Seal of the Department of Defense U.S. Department of Defense
Office of the Assistant Secretary of Defense (Public Affairs)
Speech
On the Web:
http://www.defense.gov/Speeches/Speech.aspx?SpeechID=857
Media contact: +1 (703) 697-5131/697-5132
Public contact:
http://www.defense.gov/landing/comment.aspx
or +1 (703) 571-3343

Joint Command Readiness: Requirements and Concerns
Prepared statement of ADM William A. Owens, USN, vice chairman of the Joint Chiefs of Staff, The Readiness Subcommittee, House National Security Committee, Thursday, March 09, 1995

As the chairman of the Joint Chiefs of Staff testified in his posture statement before you last month, our military is ready to fight and win as called for in the National Security Strategy. Our readiness is due in large measure to the outstanding caliber of the men and women in our armed forces. You know how admirably they have performed in recent deployments to Haiti, Rwanda, the Persian Gulf, Somalia and around the world. They remain our greatest asset.

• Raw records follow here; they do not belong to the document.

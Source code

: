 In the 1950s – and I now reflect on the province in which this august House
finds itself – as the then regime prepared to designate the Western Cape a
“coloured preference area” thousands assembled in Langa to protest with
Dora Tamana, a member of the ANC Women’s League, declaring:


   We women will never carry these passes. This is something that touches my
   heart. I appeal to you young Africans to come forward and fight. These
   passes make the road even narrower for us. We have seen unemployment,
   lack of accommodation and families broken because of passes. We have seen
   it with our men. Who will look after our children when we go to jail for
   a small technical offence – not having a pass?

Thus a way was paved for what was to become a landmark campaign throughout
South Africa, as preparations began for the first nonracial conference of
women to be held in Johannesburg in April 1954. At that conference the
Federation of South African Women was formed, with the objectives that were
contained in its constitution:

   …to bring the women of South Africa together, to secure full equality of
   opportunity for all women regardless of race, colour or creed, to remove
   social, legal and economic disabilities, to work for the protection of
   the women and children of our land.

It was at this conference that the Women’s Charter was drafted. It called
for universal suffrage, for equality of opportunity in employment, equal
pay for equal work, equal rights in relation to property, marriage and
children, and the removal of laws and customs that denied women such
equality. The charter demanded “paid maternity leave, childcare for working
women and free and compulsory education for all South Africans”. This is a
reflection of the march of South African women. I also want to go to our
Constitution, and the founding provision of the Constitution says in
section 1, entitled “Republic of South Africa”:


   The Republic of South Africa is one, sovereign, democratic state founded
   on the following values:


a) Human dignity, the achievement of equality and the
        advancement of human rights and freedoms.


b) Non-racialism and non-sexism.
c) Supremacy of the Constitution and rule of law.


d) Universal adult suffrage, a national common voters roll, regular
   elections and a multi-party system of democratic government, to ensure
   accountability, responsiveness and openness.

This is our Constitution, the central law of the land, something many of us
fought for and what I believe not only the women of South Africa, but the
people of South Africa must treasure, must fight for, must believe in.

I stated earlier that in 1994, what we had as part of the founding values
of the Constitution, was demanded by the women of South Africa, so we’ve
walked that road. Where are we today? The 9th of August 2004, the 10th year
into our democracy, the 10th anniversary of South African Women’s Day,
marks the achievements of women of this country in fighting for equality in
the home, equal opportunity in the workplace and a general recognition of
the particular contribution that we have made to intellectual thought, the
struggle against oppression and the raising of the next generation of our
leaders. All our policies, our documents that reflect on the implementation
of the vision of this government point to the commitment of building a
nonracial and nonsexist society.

The readiness of our "first-to-fight" forces to execute the requirement of two major regional contingencies occurring nearly simultaneously remains high, while the readiness of the overall force is stable at levels near those of the last 10 years.

The continued readiness of our forces to meet this strategy depends on adequate and stable funding of our readiness accounts; commitment to a quality force; investments in force enhancements and modernization; and rapid restoration of funds and war reserve material resources expended for unplanned contingency operations.

Some segments of our capabilities were vigorously challenged in 1994. Several contingency operations erupting at the same time disrupted the operations and maintenance funding plans of the services. Our requirement to respond to events in Haiti, Korea, Rwanda and Cuba occurred later in the fiscal year, when there was little flexibility remaining in the O&M [operations and maintenance] accounts. These contingencies stretched our capacity to meet the requirements placed upon us and still have the funds and time to train our people and maintain our equipment.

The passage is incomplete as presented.